This exercise calls for duplicating every entry below exactly, without the images.

● **Source records**:
==================================================

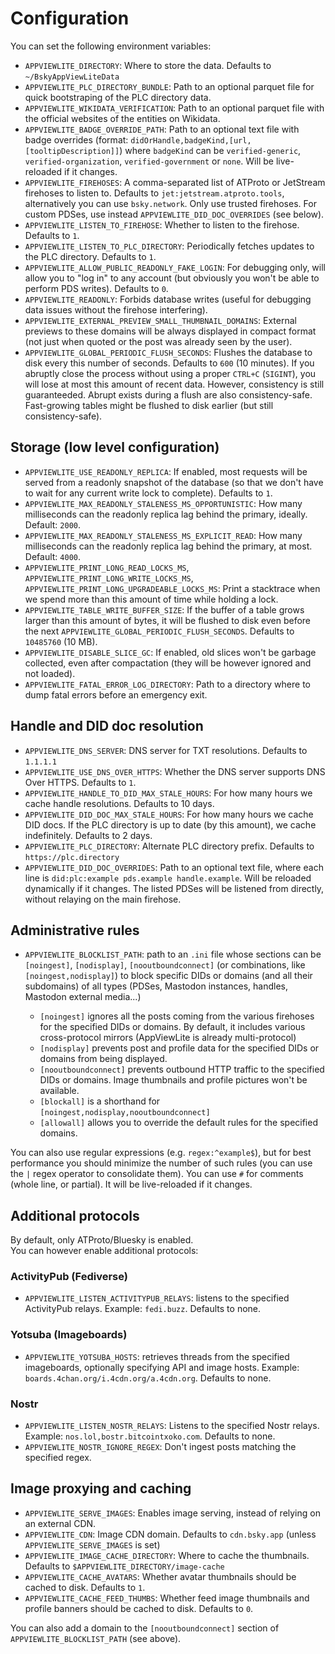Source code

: ﻿# Configuration

You can set the following environment variables:

* `APPVIEWLITE_DIRECTORY`: Where to store the data. Defaults to `~/BskyAppViewLiteData`
* `APPVIEWLITE_PLC_DIRECTORY_BUNDLE`: Path to an optional parquet file for quick bootstraping of the PLC directory data.
* `APPVIEWLITE_WIKIDATA_VERIFICATION`: Path to an optional parquet file with the official websites of the entities on Wikidata.
* `APPVIEWLITE_BADGE_OVERRIDE_PATH`: Path to an optional text file with badge overrides (format: `didOrHandle,badgeKind,[url,[tooltipDescription]]`) where `badgeKind` can be `verified-generic`, `verified-organization`, `verified-government` or `none`. Will be live-reloaded if it changes.
* `APPVIEWLITE_FIREHOSES`: A comma-separated list of ATProto or JetStream firehoses to listen to. Defaults to `jet:jetstream.atproto.tools`, alternatively you can use `bsky.network`. Only use trusted firehoses. For custom PDSes, use instead `APPVIEWLITE_DID_DOC_OVERRIDES` (see below).
* `APPVIEWLITE_LISTEN_TO_FIREHOSE`: Whether to listen to the firehose. Defaults to `1`.
* `APPVIEWLITE_LISTEN_TO_PLC_DIRECTORY`: Periodically fetches updates to the PLC directory. Defaults to `1`.
* `APPVIEWLITE_ALLOW_PUBLIC_READONLY_FAKE_LOGIN`: For debugging only, will allow you to "log in" to any account (but obviously you won't be able to perform PDS writes). Defaults to `0`.
* `APPVIEWLITE_READONLY`: Forbids database writes (useful for debugging data issues without the firehose interfering).
* `APPVIEWLITE_EXTERNAL_PREVIEW_SMALL_THUMBNAIL_DOMAINS`: External previews to these domains will be always displayed in compact format (not just when quoted or the post was already seen by the user).
* `APPVIEWLITE_GLOBAL_PERIODIC_FLUSH_SECONDS`: Flushes the database to disk every this number of seconds. Defaults to `600` (10 minutes). If you abruptly close the process without using a proper `CTRL+C` (`SIGINT`), you will lose at most this amount of recent data. However, consistency is still guaranteeded. Abrupt exists during a flush are also consistency-safe. Fast-growing tables might be flushed to disk earlier (but still consistency-safe).

## Storage (low level configuration)
* `APPVIEWLITE_USE_READONLY_REPLICA`: If enabled, most requests will be served from a readonly snapshot of the database (so that we don't have to wait for any current write lock to complete). Defaults to `1`.
* `APPVIEWLITE_MAX_READONLY_STALENESS_MS_OPPORTUNISTIC`: How many milliseconds can the readonly replica lag behind the primary, ideally. Default: `2000`.
* `APPVIEWLITE_MAX_READONLY_STALENESS_MS_EXPLICIT_READ`: How many milliseconds can the readonly replica lag behind the primary, at most. Default: `4000`.
* `APPVIEWLITE_PRINT_LONG_READ_LOCKS_MS`, `APPVIEWLITE_PRINT_LONG_WRITE_LOCKS_MS`, `APPVIEWLITE_PRINT_LONG_UPGRADEABLE_LOCKS_MS`: Print a stacktrace when we spend more than this amount of time while holding a lock.
* `APPVIEWLITE_TABLE_WRITE_BUFFER_SIZE`: If the buffer of a table grows larger than this amount of bytes, it will be flushed to disk even before the next `APPVIEWLITE_GLOBAL_PERIODIC_FLUSH_SECONDS`. Defaults to `10485760` (10 MB).
* `APPVIEWLITE_DISABLE_SLICE_GC`: If enabled, old slices won't be garbage collected, even after compactation (they will be however ignored and not loaded).
* `APPVIEWLITE_FATAL_ERROR_LOG_DIRECTORY`: Path to a directory where to dump fatal errors before an emergency exit.

## Handle and DID doc resolution
* `APPVIEWLITE_DNS_SERVER`: DNS server for TXT resolutions. Defaults to `1.1.1.1`
* `APPVIEWLITE_USE_DNS_OVER_HTTPS`: Whether the DNS server supports DNS Over HTTPS. Defaults to `1`.
* `APPVIEWLITE_HANDLE_TO_DID_MAX_STALE_HOURS`: For how many hours we cache handle resolutions. Defaults to 10 days.
* `APPVIEWLITE_DID_DOC_MAX_STALE_HOURS`: For how many hours we cache DID docs. If the PLC directory is up to date (by this amount), we cache indefinitely. Defaults to 2 days.
* `APPVIEWLITE_PLC_DIRECTORY`: Alternate PLC directory prefix. Defaults to `https://plc.directory`
* `APPVIEWLITE_DID_DOC_OVERRIDES`: Path to an optional text file, where each line is `did:plc:example pds.example handle.example`. Will be reloaded dynamically if it changes. The listed PDSes will be listened from directly, without relaying on the main firehose.

## Administrative rules
* `APPVIEWLITE_BLOCKLIST_PATH`: path to an `.ini` file whose sections can be `[noingest]`, `[nodisplay]`, `[nooutboundconnect]` (or combinations, like `[noingest,nodisplay]`) to block specific DIDs or domains (and all their subdomains) of all types (PDSes, Mastodon instances, handles, Mastodon external media...)

   * `[noingest]` ignores all the posts coming from the various firehoses for the specified DIDs or domains. By default, it includes various cross-protocol mirrors (AppViewLite is already multi-protocol)
   * `[nodisplay]` prevents post and profile data for the specified DIDs or domains from being displayed.
   * `[nooutboundconnect]` prevents outbound HTTP traffic to the specified DIDs or domains. Image thumbnails and profile pictures won't be available.
   * `[blockall]` is a shorthand for `[noingest,nodisplay,nooutboundconnect]`
   * `[allowall]` allows you to override the default rules for the specified domains.

You can also use regular expressions (e.g. `regex:^example$`), but for best performance you should minimize the number of such rules (you can use the `|` regex operator to consolidate them).
You can use `#` for comments (whole line, or partial).
It will be live-reloaded if it changes.

## Additional protocols
By default, only ATProto/Bluesky is enabled.<br>
You can however enable additional protocols:

### ActivityPub (Fediverse)
* `APPVIEWLITE_LISTEN_ACTIVITYPUB_RELAYS`: listens to the specified ActivityPub relays. Example: `fedi.buzz`. Defaults to none.

### Yotsuba (Imageboards)
* `APPVIEWLITE_YOTSUBA_HOSTS`: retrieves threads from the specified imageboards, optionally specifying API and image hosts. Example: `boards.4chan.org/i.4cdn.org/a.4cdn.org`. Defaults to none.

### Nostr
* `APPVIEWLITE_LISTEN_NOSTR_RELAYS`: Listens to the specified Nostr relays. Example: `nos.lol,bostr.bitcointxoko.com`. Defaults to none.
* `APPVIEWLITE_NOSTR_IGNORE_REGEX`: Don't ingest posts matching the specified regex.

## Image proxying and caching
* `APPVIEWLITE_SERVE_IMAGES`: Enables image serving, instead of relying on an external CDN.
* `APPVIEWLITE_CDN`: Image CDN domain. Defaults to `cdn.bsky.app` (unless `APPVIEWLITE_SERVE_IMAGES` is set)
* `APPVIEWLITE_IMAGE_CACHE_DIRECTORY`: Where to cache the thumbnails. Defaults to `$APPVIEWLITE_DIRECTORY/image-cache`
* `APPVIEWLITE_CACHE_AVATARS`: Whether avatar thumbnails should be cached to disk. Defaults to `1`.
* `APPVIEWLITE_CACHE_FEED_THUMBS`: Whether feed image thumbnails and profile banners should be cached to disk. Defaults to `0`.

You can also add a domain to the `[nooutboundconnect]` section of `APPVIEWLITE_BLOCKLIST_PATH` (see above).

==================================================

● **Completed exercise**:
Source code

: ﻿# Configuration

You can set the following environment variables:

* `APPVIEWLITE_DIRECTORY`: Where to store the data. Defaults to `~/BskyAppViewLiteData`
* `APPVIEWLITE_PLC_DIRECTORY_BUNDLE`: Path to an optional parquet file for quick bootstraping of the PLC directory data.
* `APPVIEWLITE_WIKIDATA_VERIFICATION`: Path to an optional parquet file with the official websites of the entities on Wikidata.
* `APPVIEWLITE_BADGE_OVERRIDE_PATH`: Path to an optional text file with badge overrides (format: `didOrHandle,badgeKind,[url,[tooltipDescription]]`) where `badgeKind` can be `verified-generic`, `verified-organization`, `verified-government` or `none`. Will be live-reloaded if it changes.
* `APPVIEWLITE_FIREHOSES`: A comma-separated list of ATProto or JetStream firehoses to listen to. Defaults to `jet:jetstream.atproto.tools`, alternatively you can use `bsky.network`. Only use trusted firehoses. For custom PDSes, use instead `APPVIEWLITE_DID_DOC_OVERRIDES` (see below).
* `APPVIEWLITE_LISTEN_TO_FIREHOSE`: Whether to listen to the firehose. Defaults to `1`.
* `APPVIEWLITE_LISTEN_TO_PLC_DIRECTORY`: Periodically fetches updates to the PLC directory. Defaults to `1`.
* `APPVIEWLITE_ALLOW_PUBLIC_READONLY_FAKE_LOGIN`: For debugging only, will allow you to "log in" to any account (but obviously you won't be able to perform PDS writes). Defaults to `0`.
* `APPVIEWLITE_READONLY`: Forbids database writes (useful for debugging data issues without the firehose interfering).
* `APPVIEWLITE_EXTERNAL_PREVIEW_SMALL_THUMBNAIL_DOMAINS`: External previews to these domains will be always displayed in compact format (not just when quoted or the post was already seen by the user).
* `APPVIEWLITE_GLOBAL_PERIODIC_FLUSH_SECONDS`: Flushes the database to disk every this number of seconds. Defaults to `600` (10 minutes). If you abruptly close the process without using a proper `CTRL+C` (`SIGINT`), you will lose at most this amount of recent data. However, consistency is still guaranteeded. Abrupt exists during a flush are also consistency-safe. Fast-growing tables might be flushed to disk earlier (but still consistency-safe).

## Storage (low level configuration)
* `APPVIEWLITE_USE_READONLY_REPLICA`: If enabled, most requests will be served from a readonly snapshot of the database (so that we don't have to wait for any current write lock to complete). Defaults to `1`.
* `APPVIEWLITE_MAX_READONLY_STALENESS_MS_OPPORTUNISTIC`: How many milliseconds can the readonly replica lag behind the primary, ideally. Default: `2000`.
* `APPVIEWLITE_MAX_READONLY_STALENESS_MS_EXPLICIT_READ`: How many milliseconds can the readonly replica lag behind the primary, at most. Default: `4000`.
* `APPVIEWLITE_PRINT_LONG_READ_LOCKS_MS`, `APPVIEWLITE_PRINT_LONG_WRITE_LOCKS_MS`, `APPVIEWLITE_PRINT_LONG_UPGRADEABLE_LOCKS_MS`: Print a stacktrace when we spend more than this amount of time while holding a lock.
* `APPVIEWLITE_TABLE_WRITE_BUFFER_SIZE`: If the buffer of a table grows larger than this amount of bytes, it will be flushed to disk even before the next `APPVIEWLITE_GLOBAL_PERIODIC_FLUSH_SECONDS`. Defaults to `10485760` (10 MB).
* `APPVIEWLITE_DISABLE_SLICE_GC`: If enabled, old slices won't be garbage collected, even after compactation (they will be however ignored and not loaded).
* `APPVIEWLITE_FATAL_ERROR_LOG_DIRECTORY`: Path to a directory where to dump fatal errors before an emergency exit.

## Handle and DID doc resolution
* `APPVIEWLITE_DNS_SERVER`: DNS server for TXT resolutions. Defaults to `1.1.1.1`
* `APPVIEWLITE_USE_DNS_OVER_HTTPS`: Whether the DNS server supports DNS Over HTTPS. Defaults to `1`.
* `APPVIEWLITE_HANDLE_TO_DID_MAX_STALE_HOURS`: For how many hours we cache handle resolutions. Defaults to 10 days.
* `APPVIEWLITE_DID_DOC_MAX_STALE_HOURS`: For how many hours we cache DID docs. If the PLC directory is up to date (by this amount), we cache indefinitely. Defaults to 2 days.
* `APPVIEWLITE_PLC_DIRECTORY`: Alternate PLC directory prefix. Defaults to `https://plc.directory`
* `APPVIEWLITE_DID_DOC_OVERRIDES`: Path to an optional text file, where each line is `did:plc:example pds.example handle.example`. Will be reloaded dynamically if it changes. The listed PDSes will be listened from directly, without relaying on the main firehose.

## Administrative rules
* `APPVIEWLITE_BLOCKLIST_PATH`: path to an `.ini` file whose sections can be `[noingest]`, `[nodisplay]`, `[nooutboundconnect]` (or combinations, like `[noingest,nodisplay]`) to block specific DIDs or domains (and all their subdomains) of all types (PDSes, Mastodon instances, handles, Mastodon external media...)

   * `[noingest]` ignores all the posts coming from the various firehoses for the specified DIDs or domains. By default, it includes various cross-protocol mirrors (AppViewLite is already multi-protocol)
   * `[nodisplay]` prevents post and profile data for the specified DIDs or domains from being displayed.
   * `[nooutboundconnect]` prevents outbound HTTP traffic to the specified DIDs or domains. Image thumbnails and profile pictures won't be available.
   * `[blockall]` is a shorthand for `[noingest,nodisplay,nooutboundconnect]`
   * `[allowall]` allows you to override the default rules for the specified domains.

You can also use regular expressions (e.g. `regex:^example$`), but for best performance you should minimize the number of such rules (you can use the `|` regex operator to consolidate them).
You can use `#` for comments (whole line, or partial).
It will be live-reloaded if it changes.

## Additional protocols
By default, only ATProto/Bluesky is enabled.<br>
You can however enable additional protocols:

### ActivityPub (Fediverse)
* `APPVIEWLITE_LISTEN_ACTIVITYPUB_RELAYS`: listens to the specified ActivityPub relays. Example: `fedi.buzz`. Defaults to none.

### Yotsuba (Imageboards)
* `APPVIEWLITE_YOTSUBA_HOSTS`: retrieves threads from the specified imageboards, optionally specifying API and image hosts. Example: `boards.4chan.org/i.4cdn.org/a.4cdn.org`. Defaults to none.

### Nostr
* `APPVIEWLITE_LISTEN_NOSTR_RELAYS`: Listens to the specified Nostr relays. Example: `nos.lol,bostr.bitcointxoko.com`. Defaults to none.
* `APPVIEWLITE_NOSTR_IGNORE_REGEX`: Don't ingest posts matching the specified regex.

## Image proxying and caching
* `APPVIEWLITE_SERVE_IMAGES`: Enables image serving, instead of relying on an external CDN.
* `APPVIEWLITE_CDN`: Image CDN domain. Defaults to `cdn.bsky.app` (unless `APPVIEWLITE_SERVE_IMAGES` is set)
* `APPVIEWLITE_IMAGE_CACHE_DIRECTORY`: Where to cache the thumbnails. Defaults to `$APPVIEWLITE_DIRECTORY/image-cache`
* `APPVIEWLITE_CACHE_AVATARS`: Whether avatar thumbnails should be cached to disk. Defaults to `1`.
* `APPVIEWLITE_CACHE_FEED_THUMBS`: Whether feed image thumbnails and profile banners should be cached to disk. Defaults to `0`.

You can also add a domain to the `[nooutboundconnect]` section of `APPVIEWLITE_BLOCKLIST_PATH` (see above).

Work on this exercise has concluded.